Saturday, September 25, 2010

Larval fish soup 银鱼苋菜汤

Fuss free, all in one soup for a lazy Sunday lunch.

Ingredients:
Japanese mushroom ~ 20gm (slice) 日本冬菇片 ~ 20 克
Larval Fish ~ 60gm 银鱼 ~ 60 克
Bryan ~ 1/2kg 苋菜 ~ 500 克
Ginger ~ 6slice 姜片 ~ 6 片
Fresh Scallop ~ 10 pieces 鲜干贝~ 10 粒
Broth ~ 2000ml 上汤 ~ 2000 毫升
Qi Zi ~ 10gm 杞子~ 10 克

Method: Bring broth to a boil in Tanyu soup pot. Place all the ingredients and cook in low heat for about 60mins.

做法:用TanYu 汤埚将上汤煮沸后,加入所有材料用文火煮60分钟, 调味既可。

Benefits: High in protein, suitable for children & eldery.

功效:高蛋白质适合小孩骨骼发育及乐龄人士。




Add in Bryan and Qi Zi after broth boils. 加入苋菜 & 杞子


Scallops and the rest of the ingredients.


Lastly, larval fish. Bring to boil for 60mins. 加入所有材料用文火煮60分钟
(i replaced the japanese mushroom with white mushroom)

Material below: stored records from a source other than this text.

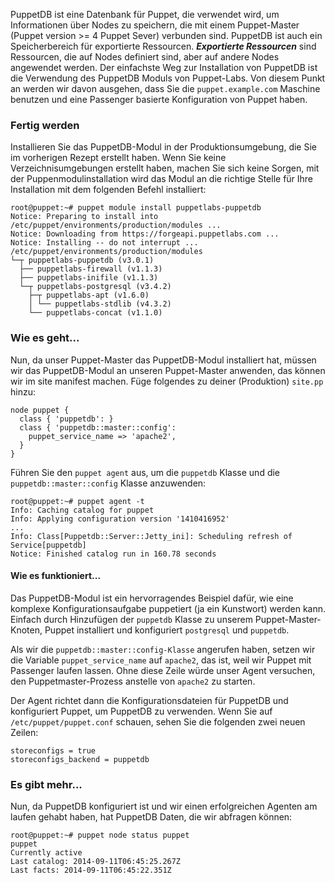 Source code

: PuppetDB ist eine Datenbank für Puppet, die verwendet wird, um Informationen über Nodes zu speichern, die mit einem Puppet-Master \(Puppet version &gt;= 4 Puppet Sever\) verbunden sind. 
PuppetDB ist auch ein Speicherbereich für exportierte Ressourcen. 
**_Exportierte Ressourcen_** sind Ressourcen, die auf Nodes definiert sind, aber auf andere Nodes angewendet werden.
Der einfachste Weg zur Installation von PuppetDB ist die Verwendung des PuppetDB Moduls von Puppet-Labs. Von diesem Punkt an werden wir davon ausgehen, dass Sie die `puppet.example.com` Maschine benutzen und eine Passenger basierte Konfiguration von Puppet haben.

### Fertig werden

Installieren Sie das PuppetDB-Modul in der Produktionsumgebung, die Sie im vorherigen Rezept erstellt haben. 
Wenn Sie keine Verzeichnisumgebungen erstellt haben, machen Sie sich keine Sorgen, mit der Puppenmodulinstallation wird das Modul an die richtige Stelle für Ihre Installation mit dem folgenden Befehl installiert:

```
root@puppet:~# puppet module install puppetlabs-puppetdb
Notice: Preparing to install into /etc/puppet/environments/production/modules ...
Notice: Downloading from https://forgeapi.puppetlabs.com ...
Notice: Installing -- do not interrupt ...
/etc/puppet/environments/production/modules
└─┬ puppetlabs-puppetdb (v3.0.1)
  ├── puppetlabs-firewall (v1.1.3)
  ├── puppetlabs-inifile (v1.1.3)
  └─┬ puppetlabs-postgresql (v3.4.2)
    ├─┬ puppetlabs-apt (v1.6.0)
    │ └── puppetlabs-stdlib (v4.3.2)
    └── puppetlabs-concat (v1.1.0)
```

### Wie es geht...

Nun, da unser Puppet-Master das PuppetDB-Modul installiert hat, müssen wir das PuppetDB-Modul an unseren Puppet-Master anwenden, das können wir im site manifest machen. 
Füge folgendes zu deiner \(Produktion\) `site.pp` hinzu:

```
node puppet {
  class { 'puppetdb': }
  class { 'puppetdb::master::config': 
    puppet_service_name => 'apache2',
  }
}
```

Führen Sie den `puppet agent` aus, um die `puppetdb` Klasse und die `puppetdb::master::config` Klasse anzuwenden:

```
root@puppet:~# puppet agent -t
Info: Caching catalog for puppet
Info: Applying configuration version '1410416952'
...
Info: Class[Puppetdb::Server::Jetty_ini]: Scheduling refresh of Service[puppetdb]
Notice: Finished catalog run in 160.78 seconds

```

#### Wie es funktioniert...

Das PuppetDB-Modul ist ein hervorragendes Beispiel dafür, wie eine komplexe Konfigurationsaufgabe puppetiert \(ja ein Kunstwort\) werden kann. 
Einfach durch Hinzufügen der `puppetdb` Klasse zu unserem Puppet-Master-Knoten, Puppet installiert und konfiguriert `postgresql` und `puppetdb`.

Als wir die `puppetdb::master::config-Klasse` angerufen haben, setzen wir die Variable `puppet_service_name` auf `apache2`, das ist, weil wir Puppet mit Passenger laufen lassen. 
Ohne diese Zeile würde unser Agent versuchen, den Puppetmaster-Prozess anstelle von `apache2` zu starten.

Der Agent richtet dann die Konfigurationsdateien für PuppetDB und konfiguriert Puppet, um PuppetDB zu verwenden. Wenn Sie auf `/etc/puppet/puppet.conf` schauen, sehen Sie die folgenden zwei neuen Zeilen:

```
storeconfigs = true
storeconfigs_backend = puppetdb
```

### Es gibt mehr...

Nun, da PuppetDB konfiguriert ist und wir einen erfolgreichen Agenten am laufen gehabt haben, hat PuppetDB Daten, die wir abfragen können:

```
root@puppet:~# puppet node status puppet
puppet
Currently active
Last catalog: 2014-09-11T06:45:25.267Z
Last facts: 2014-09-11T06:45:22.351Z
```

Recipe from: 土埚厨师,养生菜飘香 Tanyu Claypot Chef recipe book, healthy & Nutritional cooking book 4

Thursday, September 9, 2010

Stewed Chicken with Carrots 淮山焖鸡

Always adore Stew.
Gota buy taijin later, go for clay pot at the moment. :)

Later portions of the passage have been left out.